But first let’s talk about jobs. (Stick with me, there’s a point here, I promise.)
It’s 2011.
Harvard University Professor Gary King and several of his colleagues launched a project to see if it was possible to monitor chatter on social networks – Twitter, Facebook, LinkedIn – and predict shifts in the economy more accurately than conventional models did. A big part of that project was keeping close tabs on how often key words like “jobs” and “unemployment” were used in those social conversations.
At the start of 2011, the U.S. unemployment rate was 9.20 percent and was slowly but steadily inching downwards month by month. By the start of the summer, it stood at 9 percent.
In October, King and his team began to see off the charts chatter on social media related to their observable key words – so much so that they were convinced they were on the verge of predicting a huge reversal of that downward trend well before anyone else even noticed.
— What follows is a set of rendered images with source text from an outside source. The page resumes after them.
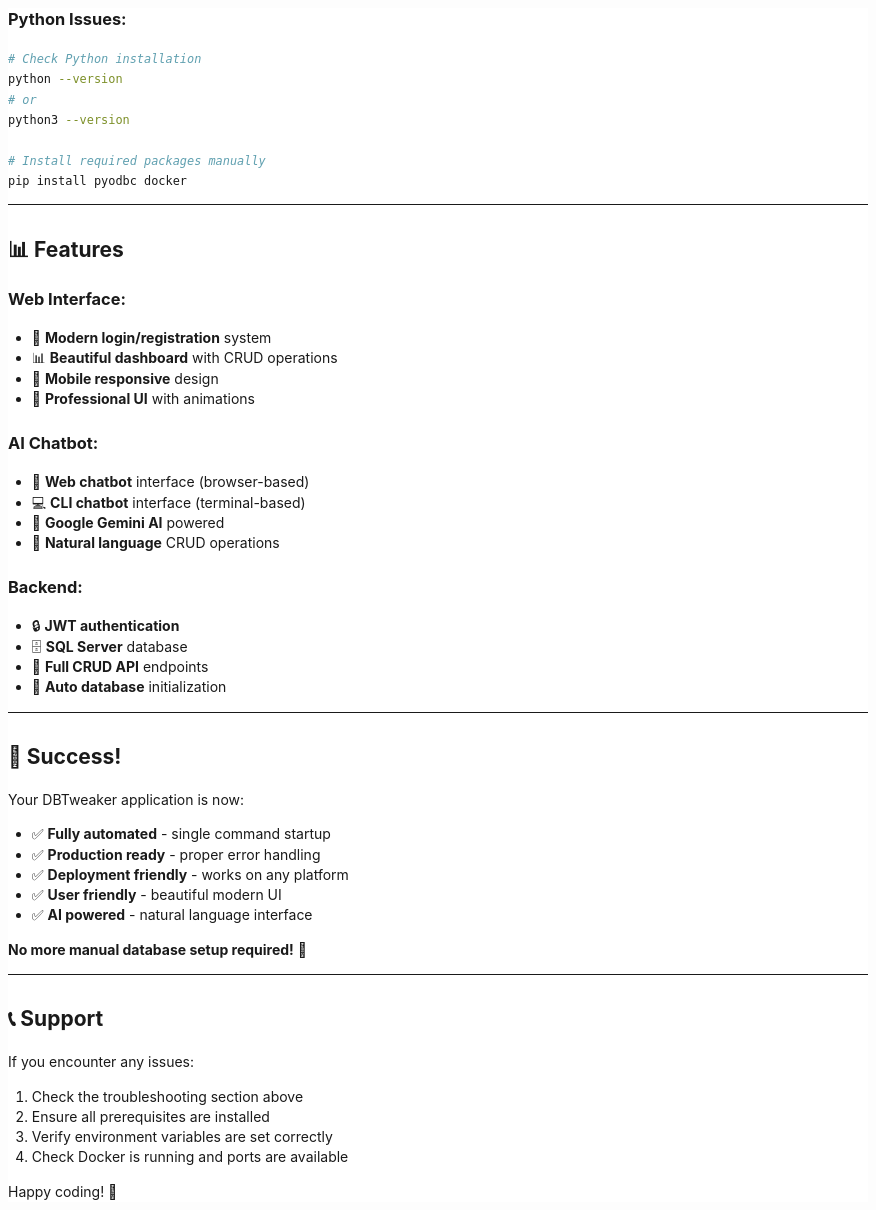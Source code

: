 ### **Python Issues:**
```bash
# Check Python installation
python --version
# or
python3 --version

# Install required packages manually
pip install pyodbc docker
```

---

## 📊 **Features**

### **Web Interface:**
- 🔐 **Modern login/registration** system
- 📊 **Beautiful dashboard** with CRUD operations
- 📱 **Mobile responsive** design
- 🎨 **Professional UI** with animations

### **AI Chatbot:**
- 🤖 **Web chatbot** interface (browser-based)
- 💻 **CLI chatbot** interface (terminal-based)
- 🧠 **Google Gemini AI** powered
- 💬 **Natural language** CRUD operations

### **Backend:**
- 🔒 **JWT authentication** 
- 🗄️ **SQL Server** database
- 🔄 **Full CRUD API** endpoints
- 🚀 **Auto database** initialization

---

## 🎉 **Success!**

Your DBTweaker application is now:
- ✅ **Fully automated** - single command startup
- ✅ **Production ready** - proper error handling
- ✅ **Deployment friendly** - works on any platform
- ✅ **User friendly** - beautiful modern UI
- ✅ **AI powered** - natural language interface

**No more manual database setup required!** 🎊

---

## 📞 **Support**

If you encounter any issues:
1. Check the troubleshooting section above
2. Ensure all prerequisites are installed
3. Verify environment variables are set correctly
4. Check Docker is running and ports are available

Happy coding! 🚀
Until they realized much later that the spike was entirely attributed to the death of Steve “Jobs” on October 5, 2011.
King speaks openly about his team’s failure at first to distinguish the employment “jobs” from the Apple chief “Jobs” as an unfortunate consequence of relying on what he calls “distorted data.” Luckily for him and his team, the error was caught before their “predictions” were circulated and decisions using data which was not properly vetted were made by everyone from employers to retailers to consumer goods manufacturers.
Which brings me to the subject of mobile payments.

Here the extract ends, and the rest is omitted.